Limitations of Prior Work: Classical LSSM learning algorithms (least squares PEM, Ho-Kalman, subspace 4SID, maximum likelihood EM) cannot impose sparsity constraints on system matrices. The root cause is the similarity transformation: for any non-singular matrix \(\Phi\), the system \((\Phi A\Phi^{-1}, \Phi B, C\Phi^{-1}, D)\) generates the exact same input-output data as the original. Consequently, these algorithms can only learn solutions "up to a similarity transformation." This transformation not only changes numerical values but also destroys the topological structure of the system matrices, preventing the learned matrices from reflecting the true interaction mechanisms between variables.

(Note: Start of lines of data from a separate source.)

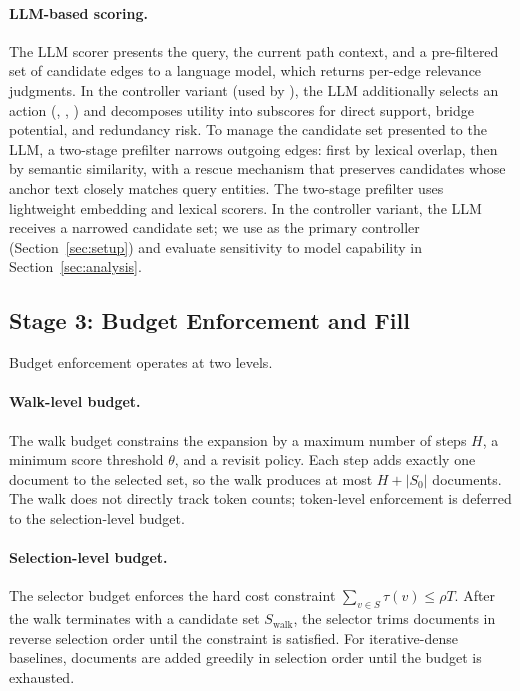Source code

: \paragraph{LLM-based scoring.}
The LLM scorer presents the query, the current path context, and a pre-filtered set of candidate edges to a language model, which returns per-edge relevance judgments. In the controller variant (used by \selcontroller{}), the LLM additionally selects an action (\actstop{}, \actchooseone{}, \actchoosetwo{}) and decomposes utility into subscores for direct support, bridge potential, and redundancy risk. To manage the candidate set presented to the LLM, a two-stage prefilter narrows outgoing edges: first by lexical overlap, then by semantic similarity, with a rescue mechanism that preserves candidates whose anchor text closely matches query entities. The two-stage prefilter uses lightweight embedding and lexical scorers. In the controller variant, the LLM receives a narrowed candidate set; we use \controllerlm{} as the primary controller (Section~\ref{sec:setup}) and evaluate sensitivity to model capability in Section~\ref{sec:analysis}.

\subsection{Stage 3: Budget Enforcement and Fill}
\label{sec:method:budget}

Budget enforcement operates at two levels.

\paragraph{Walk-level budget.}
The walk budget constrains the expansion by a maximum number of steps $H$, a minimum score threshold $\theta$, and a revisit policy. Each step adds exactly one document to the selected set, so the walk produces at most $H + |S_0|$ documents. The walk does not directly track token counts; token-level enforcement is deferred to the selection-level budget.

\paragraph{Selection-level budget.}
The selector budget enforces the hard cost constraint $\sum_{v \in S} \tau(v) \leq \rho T$. After the walk terminates with a candidate set $S_{\text{walk}}$, the selector trims documents in reverse selection order until the constraint is satisfied. For iterative-dense baselines, documents are added greedily in selection order until the budget is exhausted.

Key Challenge: Sparsity constraints seek the "simplest explanation of data" (Occam's razor), but similarity transformations fill the solution space with equivalent yet dense realizations. Simultaneously, states \(x_t\) are unobservable, and observations are contaminated by both process and measurement noise, making direct sparse estimation difficult.

Goal: Learn sparse system matrices that preserve the inherent topological structure, allowing the results to be used for investigating system interaction laws while surpassing classical algorithms in prediction accuracy.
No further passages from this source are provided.